* **TASK PROMPT**:
Your answer should be the lines below from the one holding "proteger y garantizar" through the one holding "En este sentido, debe", copied exactly and with nothing else.

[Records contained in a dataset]
○ ○ ○

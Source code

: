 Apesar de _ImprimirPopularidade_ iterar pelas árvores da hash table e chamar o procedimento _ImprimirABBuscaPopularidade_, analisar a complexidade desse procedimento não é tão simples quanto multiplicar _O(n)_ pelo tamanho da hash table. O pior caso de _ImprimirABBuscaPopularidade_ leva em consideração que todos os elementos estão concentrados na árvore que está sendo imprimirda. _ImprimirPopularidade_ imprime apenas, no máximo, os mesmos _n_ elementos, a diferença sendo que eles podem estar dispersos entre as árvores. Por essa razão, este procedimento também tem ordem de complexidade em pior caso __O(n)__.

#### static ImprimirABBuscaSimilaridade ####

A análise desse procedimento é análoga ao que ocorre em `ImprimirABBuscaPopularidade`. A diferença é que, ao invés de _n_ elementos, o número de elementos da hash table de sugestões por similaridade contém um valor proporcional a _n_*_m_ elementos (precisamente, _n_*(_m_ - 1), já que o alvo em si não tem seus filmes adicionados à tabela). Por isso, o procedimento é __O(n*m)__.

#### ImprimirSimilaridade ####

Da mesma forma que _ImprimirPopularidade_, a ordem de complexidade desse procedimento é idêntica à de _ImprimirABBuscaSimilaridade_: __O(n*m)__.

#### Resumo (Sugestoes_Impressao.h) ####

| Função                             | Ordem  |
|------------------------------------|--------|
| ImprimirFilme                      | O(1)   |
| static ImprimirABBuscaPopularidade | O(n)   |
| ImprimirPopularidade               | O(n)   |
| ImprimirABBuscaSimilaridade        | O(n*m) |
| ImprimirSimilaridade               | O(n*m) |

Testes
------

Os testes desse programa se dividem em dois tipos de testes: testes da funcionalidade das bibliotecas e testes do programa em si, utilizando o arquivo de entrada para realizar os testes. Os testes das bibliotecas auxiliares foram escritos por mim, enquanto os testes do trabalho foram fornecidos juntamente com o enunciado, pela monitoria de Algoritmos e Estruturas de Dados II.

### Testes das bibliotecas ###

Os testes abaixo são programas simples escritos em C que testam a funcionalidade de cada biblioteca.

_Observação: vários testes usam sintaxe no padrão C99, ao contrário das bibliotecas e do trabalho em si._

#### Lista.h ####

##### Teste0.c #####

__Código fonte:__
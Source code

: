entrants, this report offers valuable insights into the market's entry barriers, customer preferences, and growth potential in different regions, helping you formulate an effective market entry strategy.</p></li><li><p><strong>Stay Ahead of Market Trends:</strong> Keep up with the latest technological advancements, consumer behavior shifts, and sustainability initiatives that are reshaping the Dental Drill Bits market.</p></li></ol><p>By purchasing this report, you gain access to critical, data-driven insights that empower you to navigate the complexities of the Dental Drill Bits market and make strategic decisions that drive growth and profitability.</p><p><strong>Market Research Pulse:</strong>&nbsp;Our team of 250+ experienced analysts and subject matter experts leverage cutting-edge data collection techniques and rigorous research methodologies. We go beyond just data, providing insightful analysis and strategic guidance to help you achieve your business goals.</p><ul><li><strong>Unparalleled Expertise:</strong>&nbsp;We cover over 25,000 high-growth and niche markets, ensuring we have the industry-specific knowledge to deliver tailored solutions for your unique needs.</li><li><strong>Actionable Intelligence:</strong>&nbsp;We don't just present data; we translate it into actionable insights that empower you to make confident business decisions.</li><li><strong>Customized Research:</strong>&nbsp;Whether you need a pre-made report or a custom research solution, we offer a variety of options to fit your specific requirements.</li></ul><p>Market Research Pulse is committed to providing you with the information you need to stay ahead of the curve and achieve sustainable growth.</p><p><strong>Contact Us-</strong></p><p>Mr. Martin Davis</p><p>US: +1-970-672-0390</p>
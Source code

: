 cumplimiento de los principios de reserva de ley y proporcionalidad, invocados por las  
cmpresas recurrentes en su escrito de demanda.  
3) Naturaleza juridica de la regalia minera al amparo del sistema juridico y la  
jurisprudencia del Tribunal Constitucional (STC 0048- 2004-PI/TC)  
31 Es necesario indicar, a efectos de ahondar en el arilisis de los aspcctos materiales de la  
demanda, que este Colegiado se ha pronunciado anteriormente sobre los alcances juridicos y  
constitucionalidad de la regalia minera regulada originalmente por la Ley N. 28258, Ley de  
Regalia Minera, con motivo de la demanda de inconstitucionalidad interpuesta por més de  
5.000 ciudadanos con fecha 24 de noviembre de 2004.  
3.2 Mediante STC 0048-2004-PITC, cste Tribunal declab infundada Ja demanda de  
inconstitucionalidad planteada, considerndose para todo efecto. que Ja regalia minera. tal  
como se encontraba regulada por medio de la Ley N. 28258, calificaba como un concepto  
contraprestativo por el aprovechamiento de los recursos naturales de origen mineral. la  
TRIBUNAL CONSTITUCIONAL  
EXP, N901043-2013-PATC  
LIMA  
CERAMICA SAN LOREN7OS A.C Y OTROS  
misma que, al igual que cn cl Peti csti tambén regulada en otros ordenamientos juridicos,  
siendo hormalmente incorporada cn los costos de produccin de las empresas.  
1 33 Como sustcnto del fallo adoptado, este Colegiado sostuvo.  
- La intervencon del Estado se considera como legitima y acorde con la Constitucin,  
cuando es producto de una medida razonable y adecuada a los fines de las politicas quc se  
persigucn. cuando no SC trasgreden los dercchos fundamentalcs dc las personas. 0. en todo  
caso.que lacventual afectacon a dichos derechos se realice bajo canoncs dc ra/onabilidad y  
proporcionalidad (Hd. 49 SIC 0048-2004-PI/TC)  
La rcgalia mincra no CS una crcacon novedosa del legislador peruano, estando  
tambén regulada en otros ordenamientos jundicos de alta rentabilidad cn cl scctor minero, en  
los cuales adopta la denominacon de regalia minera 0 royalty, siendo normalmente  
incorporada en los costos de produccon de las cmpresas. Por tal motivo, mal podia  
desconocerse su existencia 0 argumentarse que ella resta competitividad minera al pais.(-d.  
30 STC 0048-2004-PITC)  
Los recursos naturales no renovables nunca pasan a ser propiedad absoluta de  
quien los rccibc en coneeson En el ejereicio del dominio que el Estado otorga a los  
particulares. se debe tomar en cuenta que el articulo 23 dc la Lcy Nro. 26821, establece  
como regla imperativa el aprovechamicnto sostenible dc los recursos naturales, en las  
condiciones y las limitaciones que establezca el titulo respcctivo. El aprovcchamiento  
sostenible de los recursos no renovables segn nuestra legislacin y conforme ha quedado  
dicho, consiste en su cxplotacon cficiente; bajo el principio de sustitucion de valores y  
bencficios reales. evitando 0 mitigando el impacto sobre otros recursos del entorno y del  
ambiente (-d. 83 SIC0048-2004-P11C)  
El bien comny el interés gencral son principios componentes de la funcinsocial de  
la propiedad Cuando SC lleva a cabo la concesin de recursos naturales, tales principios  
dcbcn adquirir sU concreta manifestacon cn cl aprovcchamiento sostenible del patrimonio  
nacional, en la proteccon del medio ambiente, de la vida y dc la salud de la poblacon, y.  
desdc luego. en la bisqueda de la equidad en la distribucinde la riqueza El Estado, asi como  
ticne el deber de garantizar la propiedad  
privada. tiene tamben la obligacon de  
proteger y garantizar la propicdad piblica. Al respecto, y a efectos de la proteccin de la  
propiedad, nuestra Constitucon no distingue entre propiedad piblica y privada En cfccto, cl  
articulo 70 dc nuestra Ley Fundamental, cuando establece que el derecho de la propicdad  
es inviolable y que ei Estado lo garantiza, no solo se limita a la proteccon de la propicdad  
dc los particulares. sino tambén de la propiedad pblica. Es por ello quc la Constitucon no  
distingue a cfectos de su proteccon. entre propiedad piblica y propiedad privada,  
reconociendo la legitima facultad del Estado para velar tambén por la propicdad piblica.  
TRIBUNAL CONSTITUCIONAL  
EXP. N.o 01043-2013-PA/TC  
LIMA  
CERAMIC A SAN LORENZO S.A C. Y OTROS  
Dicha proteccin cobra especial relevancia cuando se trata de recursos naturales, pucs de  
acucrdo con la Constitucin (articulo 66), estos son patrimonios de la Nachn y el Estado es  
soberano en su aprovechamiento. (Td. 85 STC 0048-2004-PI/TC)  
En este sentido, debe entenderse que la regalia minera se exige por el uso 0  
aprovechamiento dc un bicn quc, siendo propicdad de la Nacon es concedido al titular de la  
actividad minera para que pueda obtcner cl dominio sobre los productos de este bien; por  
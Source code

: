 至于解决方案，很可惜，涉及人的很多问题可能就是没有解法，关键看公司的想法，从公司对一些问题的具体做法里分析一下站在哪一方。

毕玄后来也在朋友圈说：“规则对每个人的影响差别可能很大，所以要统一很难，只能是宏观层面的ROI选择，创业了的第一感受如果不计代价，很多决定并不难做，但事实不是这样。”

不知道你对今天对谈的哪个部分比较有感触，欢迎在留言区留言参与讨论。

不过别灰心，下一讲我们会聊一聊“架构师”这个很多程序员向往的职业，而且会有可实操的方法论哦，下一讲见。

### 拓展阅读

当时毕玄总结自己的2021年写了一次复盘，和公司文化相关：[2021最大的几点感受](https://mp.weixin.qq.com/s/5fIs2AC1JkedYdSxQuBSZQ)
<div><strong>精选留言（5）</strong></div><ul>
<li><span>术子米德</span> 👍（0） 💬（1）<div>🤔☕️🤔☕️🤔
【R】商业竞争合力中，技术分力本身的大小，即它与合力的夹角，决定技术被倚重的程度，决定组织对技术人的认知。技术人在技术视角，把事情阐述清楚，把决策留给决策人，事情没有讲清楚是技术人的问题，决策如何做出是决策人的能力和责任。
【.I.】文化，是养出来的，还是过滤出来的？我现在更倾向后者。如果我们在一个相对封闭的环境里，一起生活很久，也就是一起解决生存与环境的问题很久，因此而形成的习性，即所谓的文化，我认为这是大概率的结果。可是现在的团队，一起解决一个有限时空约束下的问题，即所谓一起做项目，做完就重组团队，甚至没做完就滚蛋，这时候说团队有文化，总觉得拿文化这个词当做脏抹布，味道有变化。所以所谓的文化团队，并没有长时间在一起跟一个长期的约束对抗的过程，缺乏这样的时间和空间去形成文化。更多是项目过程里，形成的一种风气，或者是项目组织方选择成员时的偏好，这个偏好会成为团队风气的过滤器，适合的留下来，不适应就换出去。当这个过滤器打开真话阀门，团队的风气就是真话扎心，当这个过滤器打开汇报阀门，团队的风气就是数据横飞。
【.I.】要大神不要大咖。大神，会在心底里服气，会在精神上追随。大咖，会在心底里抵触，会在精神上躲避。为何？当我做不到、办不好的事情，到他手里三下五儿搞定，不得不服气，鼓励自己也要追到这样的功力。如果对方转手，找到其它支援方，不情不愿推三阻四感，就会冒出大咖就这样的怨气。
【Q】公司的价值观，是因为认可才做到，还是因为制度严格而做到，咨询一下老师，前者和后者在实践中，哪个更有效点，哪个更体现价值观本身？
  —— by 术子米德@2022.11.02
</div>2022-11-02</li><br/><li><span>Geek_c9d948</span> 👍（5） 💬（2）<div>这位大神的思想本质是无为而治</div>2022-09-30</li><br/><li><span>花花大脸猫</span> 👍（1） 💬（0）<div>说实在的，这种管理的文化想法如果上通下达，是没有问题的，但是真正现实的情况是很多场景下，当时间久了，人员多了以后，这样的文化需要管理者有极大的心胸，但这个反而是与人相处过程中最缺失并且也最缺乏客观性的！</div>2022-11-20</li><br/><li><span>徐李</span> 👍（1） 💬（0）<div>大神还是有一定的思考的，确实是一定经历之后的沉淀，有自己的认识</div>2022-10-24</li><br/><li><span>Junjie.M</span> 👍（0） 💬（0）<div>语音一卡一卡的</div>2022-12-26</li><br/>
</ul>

○ ○ ○

* **COMPLETED EXERCISE**:
proteger y garantizar la propicdad piblica. Al respecto, y a efectos de la proteccin de la  
propiedad, nuestra Constitucon no distingue entre propiedad piblica y privada En cfccto, cl  
articulo 70 dc nuestra Ley Fundamental, cuando establece que el derecho de la propicdad  
es inviolable y que ei Estado lo garantiza, no solo se limita a la proteccon de la propicdad  
dc los particulares. sino tambén de la propiedad pblica. Es por ello quc la Constitucon no  
distingue a cfectos de su proteccon. entre propiedad piblica y propiedad privada,  
reconociendo la legitima facultad del Estado para velar tambén por la propicdad piblica.  
TRIBUNAL CONSTITUCIONAL  
EXP. N.o 01043-2013-PA/TC  
LIMA  
CERAMIC A SAN LORENZO S.A C. Y OTROS  
Dicha proteccin cobra especial relevancia cuando se trata de recursos naturales, pucs de  
acucrdo con la Constitucin (articulo 66), estos son patrimonios de la Nachn y el Estado es  
soberano en su aprovechamiento. (Td. 85 STC 0048-2004-PI/TC)  
En este sentido, debe entenderse que la regalia minera se exige por el uso 0  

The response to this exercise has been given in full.